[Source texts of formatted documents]
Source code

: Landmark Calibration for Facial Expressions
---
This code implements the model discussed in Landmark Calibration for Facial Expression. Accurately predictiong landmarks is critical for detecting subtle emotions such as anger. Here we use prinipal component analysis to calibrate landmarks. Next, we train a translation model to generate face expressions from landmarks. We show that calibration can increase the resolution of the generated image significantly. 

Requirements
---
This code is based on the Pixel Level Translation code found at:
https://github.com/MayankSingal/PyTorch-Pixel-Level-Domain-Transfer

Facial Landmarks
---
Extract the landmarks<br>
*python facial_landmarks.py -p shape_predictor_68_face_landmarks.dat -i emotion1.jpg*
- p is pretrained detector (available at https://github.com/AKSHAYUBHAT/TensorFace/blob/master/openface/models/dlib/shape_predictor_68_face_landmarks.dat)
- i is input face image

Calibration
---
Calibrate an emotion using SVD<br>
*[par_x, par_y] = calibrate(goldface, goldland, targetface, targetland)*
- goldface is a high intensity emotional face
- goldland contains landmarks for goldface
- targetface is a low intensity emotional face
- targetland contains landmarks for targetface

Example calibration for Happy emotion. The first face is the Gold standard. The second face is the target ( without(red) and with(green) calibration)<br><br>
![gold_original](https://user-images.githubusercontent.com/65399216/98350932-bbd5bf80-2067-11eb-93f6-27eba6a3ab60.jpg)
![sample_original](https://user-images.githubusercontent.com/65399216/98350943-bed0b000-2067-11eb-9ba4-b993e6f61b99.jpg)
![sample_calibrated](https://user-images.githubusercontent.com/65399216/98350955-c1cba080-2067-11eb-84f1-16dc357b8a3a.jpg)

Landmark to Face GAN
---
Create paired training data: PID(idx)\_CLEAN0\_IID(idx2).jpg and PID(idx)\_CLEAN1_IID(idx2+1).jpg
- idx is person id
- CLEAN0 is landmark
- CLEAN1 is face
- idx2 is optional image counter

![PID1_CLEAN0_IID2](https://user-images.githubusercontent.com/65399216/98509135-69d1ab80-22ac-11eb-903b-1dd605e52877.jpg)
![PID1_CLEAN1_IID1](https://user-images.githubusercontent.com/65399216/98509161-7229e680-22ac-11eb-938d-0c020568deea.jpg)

EXERCISE GOAL: Using the data above, print exactly the lines from the line that contains "- goldface is a high intensity emotional face" through the line that contains "- CLEAN1 is face", with both included.

TASK OUTPUT:
- goldface is a high intensity emotional face
- goldland contains landmarks for goldface
- targetface is a low intensity emotional face
- targetland contains landmarks for targetface

Example calibration for Happy emotion. The first face is the Gold standard. The second face is the target ( without(red) and with(green) calibration)<br><br>
![gold_original](https://user-images.githubusercontent.com/65399216/98350932-bbd5bf80-2067-11eb-93f6-27eba6a3ab60.jpg)
![sample_original](https://user-images.githubusercontent.com/65399216/98350943-bed0b000-2067-11eb-9ba4-b993e6f61b99.jpg)
![sample_calibrated](https://user-images.githubusercontent.com/65399216/98350955-c1cba080-2067-11eb-84f1-16dc357b8a3a.jpg)

Landmark to Face GAN
---
Create paired training data: PID(idx)\_CLEAN0\_IID(idx2).jpg and PID(idx)\_CLEAN1_IID(idx2+1).jpg
- idx is person id
- CLEAN0 is landmark
- CLEAN1 is face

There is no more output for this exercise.